# AC drain pipe question



## sailtexas (Aug 2, 2010)

I've resently cleaned the gunk out of my AC unit drain pipe and the unit is running just fine again. To get to the clog, I had to cut into the existing PVC pipe and repair it afterwards. 

The original PVC drain pipe had a shallow trap (not like a U trap on the sink, but much more rounded) between the AC unit exhaust port and the clean out "T". I'm thinking of replacing the drain pipe with newer PVC and I'm wondering why there is a trap there at all. It seems that the flow would be much more efficient without any small dip and incline as it exits the AC unit. Can anyone tell me what purpose this trap serves? It seems to me that it's just another low spot for further gunk to build up and it makes using a snake even harder. Do I need this trap or can I just replace it with a straight section of PVC?
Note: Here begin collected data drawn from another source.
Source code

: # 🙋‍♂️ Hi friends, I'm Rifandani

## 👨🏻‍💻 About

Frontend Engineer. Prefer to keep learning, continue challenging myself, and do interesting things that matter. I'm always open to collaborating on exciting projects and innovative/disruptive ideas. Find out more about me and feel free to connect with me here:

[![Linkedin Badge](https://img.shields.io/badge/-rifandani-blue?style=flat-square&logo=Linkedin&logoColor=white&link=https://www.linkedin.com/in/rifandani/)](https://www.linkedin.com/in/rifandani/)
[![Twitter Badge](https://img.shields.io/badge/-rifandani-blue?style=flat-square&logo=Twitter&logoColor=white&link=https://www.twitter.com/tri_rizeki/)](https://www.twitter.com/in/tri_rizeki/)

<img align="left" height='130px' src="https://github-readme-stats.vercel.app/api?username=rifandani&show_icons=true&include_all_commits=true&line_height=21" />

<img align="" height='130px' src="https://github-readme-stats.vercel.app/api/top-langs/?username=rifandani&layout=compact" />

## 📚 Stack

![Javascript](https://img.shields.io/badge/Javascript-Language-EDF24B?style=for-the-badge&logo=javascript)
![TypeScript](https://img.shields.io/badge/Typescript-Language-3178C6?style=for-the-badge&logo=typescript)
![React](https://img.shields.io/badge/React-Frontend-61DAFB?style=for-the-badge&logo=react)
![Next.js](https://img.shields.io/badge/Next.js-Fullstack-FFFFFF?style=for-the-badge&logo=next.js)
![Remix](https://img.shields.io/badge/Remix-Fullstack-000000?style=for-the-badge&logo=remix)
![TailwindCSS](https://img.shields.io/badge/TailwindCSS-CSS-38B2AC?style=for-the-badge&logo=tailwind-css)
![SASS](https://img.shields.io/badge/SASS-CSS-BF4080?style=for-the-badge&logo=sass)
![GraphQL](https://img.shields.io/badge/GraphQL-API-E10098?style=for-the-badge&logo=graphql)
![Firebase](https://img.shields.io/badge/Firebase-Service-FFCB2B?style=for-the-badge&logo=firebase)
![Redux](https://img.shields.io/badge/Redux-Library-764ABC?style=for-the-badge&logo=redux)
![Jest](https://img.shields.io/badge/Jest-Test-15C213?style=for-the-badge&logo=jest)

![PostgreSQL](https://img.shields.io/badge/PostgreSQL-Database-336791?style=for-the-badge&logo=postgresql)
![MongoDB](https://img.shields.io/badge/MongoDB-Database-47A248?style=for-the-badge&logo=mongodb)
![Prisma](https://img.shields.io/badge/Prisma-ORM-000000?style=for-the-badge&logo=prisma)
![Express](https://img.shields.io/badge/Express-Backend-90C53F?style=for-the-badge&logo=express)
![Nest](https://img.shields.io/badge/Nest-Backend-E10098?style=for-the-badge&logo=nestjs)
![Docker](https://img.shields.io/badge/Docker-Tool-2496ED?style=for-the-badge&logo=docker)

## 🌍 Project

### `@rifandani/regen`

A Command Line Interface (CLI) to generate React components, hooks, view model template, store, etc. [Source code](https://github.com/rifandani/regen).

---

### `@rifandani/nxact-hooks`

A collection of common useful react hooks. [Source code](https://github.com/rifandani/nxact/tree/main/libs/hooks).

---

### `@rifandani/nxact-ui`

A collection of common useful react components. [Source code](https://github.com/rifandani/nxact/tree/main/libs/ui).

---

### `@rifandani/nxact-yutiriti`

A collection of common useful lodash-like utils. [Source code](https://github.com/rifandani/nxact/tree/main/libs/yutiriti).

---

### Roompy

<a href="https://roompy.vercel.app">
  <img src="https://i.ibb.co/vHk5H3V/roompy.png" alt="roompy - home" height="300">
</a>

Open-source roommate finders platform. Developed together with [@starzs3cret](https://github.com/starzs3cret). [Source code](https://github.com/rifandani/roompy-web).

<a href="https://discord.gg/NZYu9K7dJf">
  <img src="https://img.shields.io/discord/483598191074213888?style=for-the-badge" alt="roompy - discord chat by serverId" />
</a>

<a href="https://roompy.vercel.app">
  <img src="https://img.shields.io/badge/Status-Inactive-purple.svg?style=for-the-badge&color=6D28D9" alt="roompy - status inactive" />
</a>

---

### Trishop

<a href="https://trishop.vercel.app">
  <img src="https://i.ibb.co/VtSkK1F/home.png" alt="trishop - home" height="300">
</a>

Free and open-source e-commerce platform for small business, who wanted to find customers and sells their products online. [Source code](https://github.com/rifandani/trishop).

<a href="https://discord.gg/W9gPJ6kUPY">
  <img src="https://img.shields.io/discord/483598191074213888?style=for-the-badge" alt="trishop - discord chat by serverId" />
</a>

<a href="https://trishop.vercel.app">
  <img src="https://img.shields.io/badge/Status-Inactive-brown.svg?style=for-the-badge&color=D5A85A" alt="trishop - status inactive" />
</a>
Thoughts and comments appreciated. Thanks!


----------



## kok328 (Aug 2, 2010)

Depending on how long the horizontal pipe run is until it reaches the vertical fall of the pipe, you might need it to prevent condensate from being sucked back into the system via the airflow of the blower motor.
Mine comes straight out the unit and immediately 90's into the vertical drain so there's no chance of it being sucked back in.


----------



## sailtexas (Aug 3, 2010)

Thank you for the insight. There is a 6" run coming out of the unit to a horizontal 90 degree elbow and then about a 2.5' run to the 90 degree elbow on the top of the vertical drop. I guess if I can find a similar PVC trap then I might as well replace it. If not, then I will just use the straight pipe. Thanks again.


----------